Give 'em an inch and they'll take a mile. How many times have you heard that expression used to warn about conceding even a little to someone who is likely to take excessive advantage of your generosity? Better, then, not to give an inch. We frequently seem to quite literally measure moments in our lives through idiomatic expressions (often as hyperbole or light-hearted quip) of weights and measures. We ask ourselves whether we are indeed every inch we say we are. And how often have we come within an inch of accomplishing something spectacular or avoiding disaster? 

The whole nine yards

But why stop at an inch? Keeping imperial for the moment, the next step up is foot, excuse the pun! I wouldn't touch it with a ten-foot pole suggests in no uncertain terms that you'd certainly want to steer clear of a particular thing. And going on to the next level, and in a more positive direction, referring to a person as 'all wool and a yard wide' alludes to someone's high quality. So, for better or for worse, we can certainly measure the good things and bad things in life. While we are with the 'yard', a common expression used to express a person's thoroughness or determination is to go 'the whole nine yards'.

Which begs the question, at this point, why 'nine yards'? Some people say it dates back to when square-riggers had three masts, each with three yards supporting the sails, so the whole nine yards meant the sails were fully set. Another popular story suggests that it refers to the length of an ammunition belt on World War II fighters - when a pilot had exhausted his ammunition, he said he had shot off the whole nine yards. Or it was the amount of cloth in the queen's bridal train, or in the Shroud of Turin. Or it had to do with a fourth-down play in American football. Or it came from a joke about a prodigiously well-endowed Scotsman who gets his kilt caught in a door. But whatever the origin, we all know and use the expression. As for miles, well that's going a bit too far for now 😉

Pound of flesh

So let's get 'more bounce for the ounce' by switching attention to the weights category since, 'pound for pound', there are just as many expressions in the language that relate to weight. Just think of Shakespeare's The Merchant of Venice in which Shylock insisted on claiming his 'pound of flesh' - quite literally, although we use the phrase today to reclaim what we are owed. Although that is not something you might want to put to an '800-pound gorilla', which metaphorically refers to a person or entity so powerful that it can ignore limitations to which others are bound, and alludes to the riddle "Where does an 800-pound gorilla sit?". The answer is "Wherever it wants."

By the coffee cup

If we get even heavier, we might consider coming down on a less weighty gorilla 'like a ton of bricks' as a crushing reprimand. And, of course, we often refer to tons of something, especially when we want to exaggerate, such as a person or an object that has to be lifted or carried - 'he weighs a ton'.

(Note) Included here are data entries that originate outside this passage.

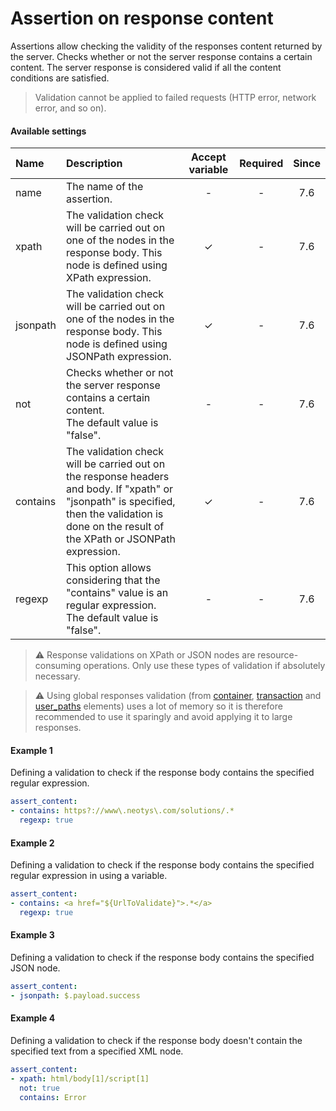 # Assertion on response content
Assertions allow checking the validity of the responses content returned by the server. Checks whether or not the server response contains a certain content. The server response is considered valid if all the content conditions are satisfied.

> Validation cannot be applied to failed requests (HTTP error, network error, and so on).

#### Available settings

| Name                   | Description                                                                                                                                                                                            | Accept variable | Required | Since |
|:---------------------- | :----------------------------------------------------------------------------------------------------------------------------------------------------------------------------------------------------- |:---------------:|:--------:|:-----:|
| name                   | The name of the assertion.                                                                                                                                                                              | -               | -        | 7.6   |
| xpath                  | The validation check will be carried out on one of the nodes in the response body. This node is defined using XPath expression.                                                                        | &#x2713;        | -        | 7.6   |
| jsonpath               | The validation check will be carried out on one of the nodes in the response body. This node is defined using JSONPath expression.                                                                     | &#x2713;        | -        | 7.6   |
| not                    | Checks whether or not the server response contains a certain content.</br>The default value is "false".                                                                                                | -               | -        | 7.6   | 
| contains               | The validation check will be carried out on the response headers and body. If "xpath" or "jsonpath" is specified, then the validation is done on the result of the XPath or JSONPath expression.      | &#x2713;        | -        | 7.6   |
| regexp                 | This option allows considering that the "contains" value is an regular expression.</br>The default value is "false".                                                                                   | -               | -        | 7.6   |

> :warning: Response validations on XPath or JSON nodes are resource-consuming operations. Only use these types of validation if absolutely necessary.

> :warning: Using global responses validation (from [container](container.md), [transaction](transaction.md) and [user_paths](user-paths.md) elements) uses a lot of memory so it is therefore recommended to use it sparingly and avoid applying it to large responses.

#### Example 1

Defining a validation to check if the response body contains the specified regular expression.

```yaml
assert_content:
- contains: https?://www\.neotys\.com/solutions/.*
  regexp: true
```

#### Example 2

Defining a validation to check if the response body contains the specified regular expression in using a variable.

```yaml
assert_content:
- contains: <a href="${UrlToValidate}">.*</a>
  regexp: true
```

#### Example 3

Defining a validation to check if the response body contains the specified JSON node.

```yaml
assert_content:
- jsonpath: $.payload.success
```

#### Example 4

Defining a validation to check if the response body doesn't contain the specified text from a specified XML node.

```yaml
assert_content:
- xpath: html/body[1]/script[1]
  not: true
  contains: Error
```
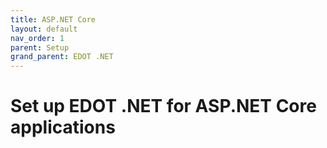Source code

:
 ```yaml
---
title: ASP.NET Core
layout: default
nav_order: 1
parent: Setup
grand_parent: EDOT .NET
---
```


# Set up EDOT .NET for ASP.NET Core applications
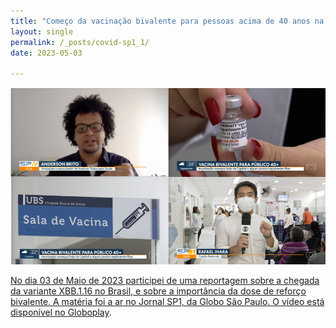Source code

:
 ```yaml
---
title: "Começo da vacinação bivalente para pessoas acima de 40 anos na capital"
layout: single
permalink: /_posts/covid-sp1_1/
date: 2023-05-03

---
```


<a href="https://andersonbrito.github.io/_posts/covid-sp1_1/"><img src="/assets/images/cover-sp1_1.png" width="700">

No dia 03 de Maio de 2023 participei de uma reportagem sobre a chegada da variante XBB.1.16 no Brasil, e sobre a importância da dose de reforço bivalente. A matéria foi a ar no Jornal SP1, da Globo São Paulo. O vídeo está disponível no [Globoplay](https://globoplay.globo.com/v/11586058/).
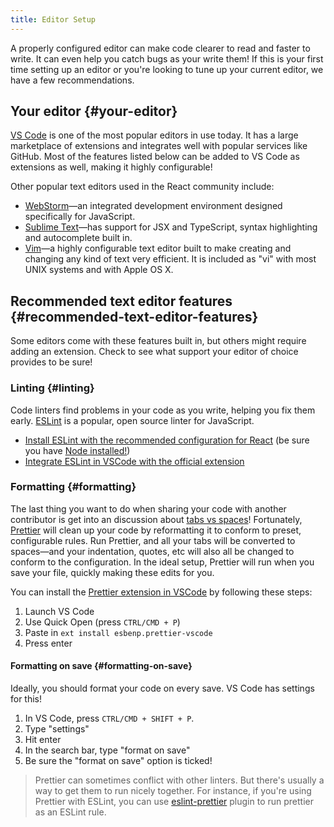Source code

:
 ```yaml
---
title: Editor Setup
---
```


<Intro>

A properly configured editor can make code clearer to read and faster to write. It can even help you catch bugs as your write them! If this is your first time setting up an editor or you're looking to tune up your current editor, we have a few recommendations.

</Intro>

## Your editor {#your-editor}

[VS Code](https://code.visualstudio.com/) is one of the most popular editors in use today. It has a large marketplace of extensions and integrates well with popular services like GitHub. Most of the features listed below can be added to VS Code as extensions as well, making it highly configurable!

Other popular text editors used in the React community include:

* [WebStorm](https://www.jetbrains.com/webstorm/)—an integrated development environment designed specifically for JavaScript.
* [Sublime Text](https://www.sublimetext.com/)—has support for JSX and TypeScript, syntax highlighting and autocomplete built in.
* [Vim](https://www.vim.org/)—a highly configurable text editor built to make creating and changing any kind of text very efficient. It is included as "vi" with most UNIX systems and with Apple OS X.

## Recommended text editor features {#recommended-text-editor-features}

Some editors come with these features built in, but others might require adding an extension. Check to see what support your editor of choice provides to be sure!

### Linting {#linting}

Code linters find problems in your code as you write, helping you fix them early. [ESLint](https://eslint.org/) is a popular, open source linter for JavaScript. 

* [Install ESLint with the recommended configuration for React](https://www.npmjs.com/package/eslint-config-react-app) (be sure you have [Node installed!](https://nodejs.org/en/download/current/))
* [Integrate ESLint in VSCode with the official extension](https://marketplace.visualstudio.com/items?itemName=dbaeumer.vscode-eslint)

### Formatting {#formatting}

The last thing you want to do when sharing your code with another contributor is get into an discussion about [tabs vs spaces](https://www.google.com/search?q=tabs+vs+spaces)! Fortunately, [Prettier](https://prettier.io/) will clean up your code by reformatting it to conform to preset, configurable rules. Run Prettier, and all your tabs will be converted to spaces—and your indentation, quotes, etc will also all be changed to conform to the configuration. In the ideal setup, Prettier will run when you save your file, quickly making these edits for you.

You can install the [Prettier extension in VSCode](https://marketplace.visualstudio.com/items?itemName=esbenp.prettier-vscode) by following these steps:

1. Launch VS Code
2. Use Quick Open (press `CTRL/CMD + P`)
3. Paste in `ext install esbenp.prettier-vscode`
4. Press enter

#### Formatting on save {#formatting-on-save}

Ideally, you should format your code on every save. VS Code has settings for this!

1. In VS Code, press `CTRL/CMD + SHIFT + P`.
2. Type "settings"
3. Hit enter
4. In the search bar, type "format on save"
5. Be sure the "format on save" option is ticked!

> Prettier can sometimes conflict with other linters. But there's usually a way to get them to run nicely together. For instance, if you're using Prettier with ESLint, you can use [eslint-prettier](https://github.com/prettier/eslint-plugin-prettier) plugin to run prettier as an ESLint rule.
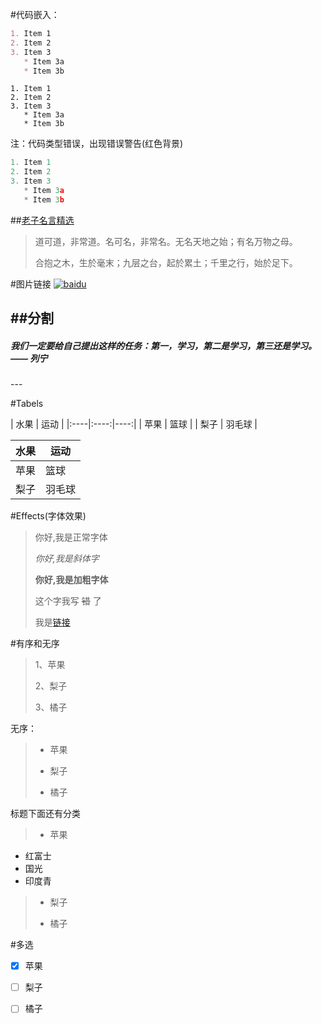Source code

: #代码嵌入：
```markdown
1. Item 1
2. Item 2
3. Item 3
   * Item 3a
   * Item 3b
```
```
1. Item 1
2. Item 2
3. Item 3
   * Item 3a
   * Item 3b
```

注：代码类型错误，出现错误警告(红色背景)
```javascript
1. Item 1
2. Item 2
3. Item 3
   * Item 3a
   * Item 3b
```

##[老子名言精选](http://wenku.baidu.com/link?url=tnRo9ExUuWJEu5IPTQNYBUFY2j9-GqaaKcMT87iFNfWb_hmQnqgTGtqlGB2LktqWwUD3rjczkbj8tAFRq6HNYVmTcYR1_7wdZelKMFAaw5m)

>道可道，非常道。名可名，非常名。无名天地之始；有名万物之母。
>
>合抱之木，生於毫末；九层之台，起於累土；千里之行，始於足下。

#图片链接
[![baidu](http://imgsrc.baidu.com/forum/pic/item/e1fe9925bc315c60bdde4c4f8db1cb13485477c2.jpg)](http://baidu.com)

##分割
---
<h5>我们一定要给自己提出这样的任务：第一，学习，第二是学习，第三还是学习。 —— 列宁</h5>
---

#Tabels

| 水果 | 运动 |
|:----|:----:|----:|
| 苹果 | 篮球 |
| 梨子 | 羽毛球 |

| 水果 | 运动 |
--------|--------
| 苹果 | 篮球 |
| 梨子 | 羽毛球 |

#Effects(字体效果)
>你好,我是正常字体
>
>_你好,我是斜体字_
>
>__你好,我是加粗字体__
>
>这个字我写 ~~错~~ 了
>
>我是[链接](http://www.baidu.com)

#有序和无序

>1、苹果
>
>2、梨子
>
>3、橘子
>

无序：

>* 苹果
>
>* 梨子
>
>* 橘子
>

标题下面还有分类
>- 苹果
 - 红富士
 - 国光
 - 印度青
>
>- 梨子
>
>- 橘子
>

#多选
- [x] 苹果
- [ ] 梨子
- [ ] 橘子

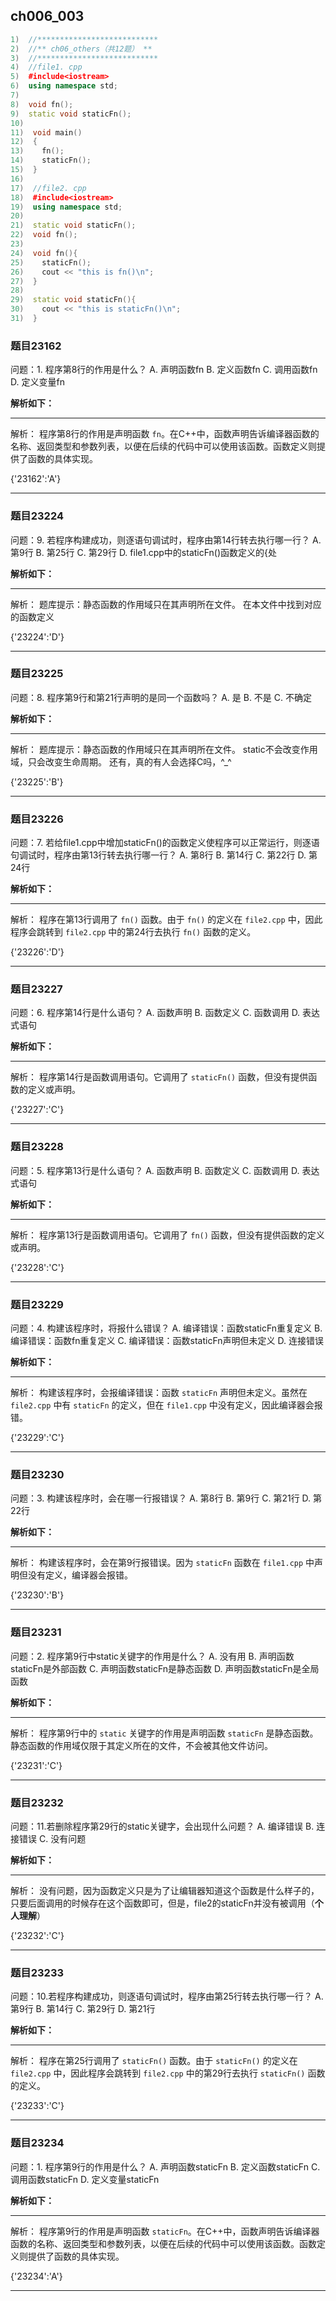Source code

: ## ch006_003
``` c++
1)  //***************************
2)  //** ch06_others（共12题） **
3)  //***************************
4)  //file1. cpp
5)  #include<iostream>
6)  using namespace std;
7)  
8)  void fn();
9)  static void staticFn(); 
10)  
11)  void main()
12)  {
13)    fn();
14)    staticFn();
15)  }
16)  
17)  //file2. cpp
18)  #include<iostream>
19)  using namespace std;
20)  
21)  static void staticFn();
22)  void fn();
23)  
24)  void fn(){
25)    staticFn();
26)    cout << "this is fn()\n";
27)  }
28)  
29)  static void staticFn(){
30)    cout << "this is staticFn()\n";
31)  }

```
### 题目23162
问题：1.  程序第8行的作用是什么？
A.  声明函数fn
B.  定义函数fn
C.  调用函数fn
D.  定义变量fn


**解析如下：**

------

解析：
程序第8行的作用是声明函数 `fn`。在C++中，函数声明告诉编译器函数的名称、返回类型和参数列表，以便在后续的代码中可以使用该函数。函数定义则提供了函数的具体实现。

{'23162':'A'}

------

### 题目23224
问题：9. 若程序构建成功，则逐语句调试时，程序由第14行转去执行哪一行？
A.  第9行
B.  第25行
C.  第29行
D.  file1.cpp中的staticFn()函数定义的{处


**解析如下：**

------

解析：
题库提示：静态函数的作用域只在其声明所在文件。
在本文件中找到对应的函数定义

{'23224':'D'}

------

### 题目23225
问题：8. 程序第9行和第21行声明的是同一个函数吗？
A.  是
B.  不是
C.  不确定



**解析如下：**

------

解析：
题库提示：静态函数的作用域只在其声明所在文件。
static不会改变作用域，只会改变生命周期。
还有，真的有人会选择C吗，^_^

{'23225':'B'}

------

### 题目23226
问题：7. 若给file1.cpp中增加staticFn()的函数定义使程序可以正常运行，则逐语句调试时，程序由第13行转去执行哪一行？
A.  第8行
B.  第14行
C.  第22行
D.  第24行


**解析如下：**

------

解析：
程序在第13行调用了 `fn()` 函数。由于 `fn()` 的定义在 `file2.cpp` 中，因此程序会跳转到 `file2.cpp` 中的第24行去执行 `fn()` 函数的定义。

{'23226':'D'}

------

### 题目23227
问题：6. 程序第14行是什么语句？
A.  函数声明
B.  函数定义
C.  函数调用
D.  表达式语句


**解析如下：**

------

解析：
程序第14行是函数调用语句。它调用了 `staticFn()` 函数，但没有提供函数的定义或声明。

{'23227':'C'}

------

### 题目23228
问题：5. 程序第13行是什么语句？
A.  函数声明
B.  函数定义
C.  函数调用
D.  表达式语句


**解析如下：**

------

解析：
程序第13行是函数调用语句。它调用了 `fn()` 函数，但没有提供函数的定义或声明。

{'23228':'C'}

------

### 题目23229
问题：4. 构建该程序时，将报什么错误？
A.  编译错误：函数staticFn重复定义
B.  编译错误：函数fn重复定义
C.  编译错误：函数staticFn声明但未定义
D.  连接错误


**解析如下：**

------

解析：
构建该程序时，会报编译错误：函数 `staticFn` 声明但未定义。虽然在 `file2.cpp` 中有 `staticFn` 的定义，但在 `file1.cpp` 中没有定义，因此编译器会报错。

{'23229':'C'}

------

### 题目23230
问题：3. 构建该程序时，会在哪一行报错误？
A.  第8行
B.  第9行
C.  第21行
D.  第22行


**解析如下：**

------

解析：
构建该程序时，会在第9行报错误。因为 `staticFn` 函数在 `file1.cpp` 中声明但没有定义，编译器会报错。

{'23230':'B'}

------

### 题目23231
问题：2. 程序第9行中static关键字的作用是什么？
A.  没有用
B.  声明函数staticFn是外部函数
C.  声明函数staticFn是静态函数
D.  声明函数staticFn是全局函数


**解析如下：**

------

解析：
程序第9行中的 `static` 关键字的作用是声明函数 `staticFn` 是静态函数。静态函数的作用域仅限于其定义所在的文件，不会被其他文件访问。

{'23231':'C'}

------

### 题目23232
问题：11.若删除程序第29行的static关键字，会出现什么问题？
A.  编译错误
B.  连接错误
C.  没有问题



**解析如下：**

------

解析：
没有问题，因为函数定义只是为了让编辑器知道这个函数是什么样子的，只要后面调用的时候存在这个函数即可，但是，file2的staticFn并没有被调用（**个人理解**）

{'23232':'C'}

------

### 题目23233
问题：10.若程序构建成功，则逐语句调试时，程序由第25行转去执行哪一行？
A.  第9行
B.  第14行
C.  第29行
D.  第21行


**解析如下：**

------

解析：
程序在第25行调用了 `staticFn()` 函数。由于 `staticFn()` 的定义在 `file2.cpp` 中，因此程序会跳转到 `file2.cpp` 中的第29行去执行 `staticFn()` 函数的定义。

{'23233':'C'}

------

### 题目23234
问题：1. 程序第9行的作用是什么？
A.  声明函数staticFn
B.  定义函数staticFn
C.  调用函数staticFn
D.  定义变量staticFn


**解析如下：**

------

解析：
程序第9行的作用是声明函数 `staticFn`。在C++中，函数声明告诉编译器函数的名称、返回类型和参数列表，以便在后续的代码中可以使用该函数。函数定义则提供了函数的具体实现。

{'23234':'A'}

------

Finally, and fortunately, I must recall a more gentile way of measuring life in the shape of T.S. Eliot's J. Alfred Prufrock:

For I have known them all already, known them all -
Have known the evenings, mornings, afternoons,
I have measured out my life with coffee spoons

And isn't that sometimes the case as we sit behind our PC - 800-lb gorilla or not - that many of us measure our working days by the number of cups of coffee we drink?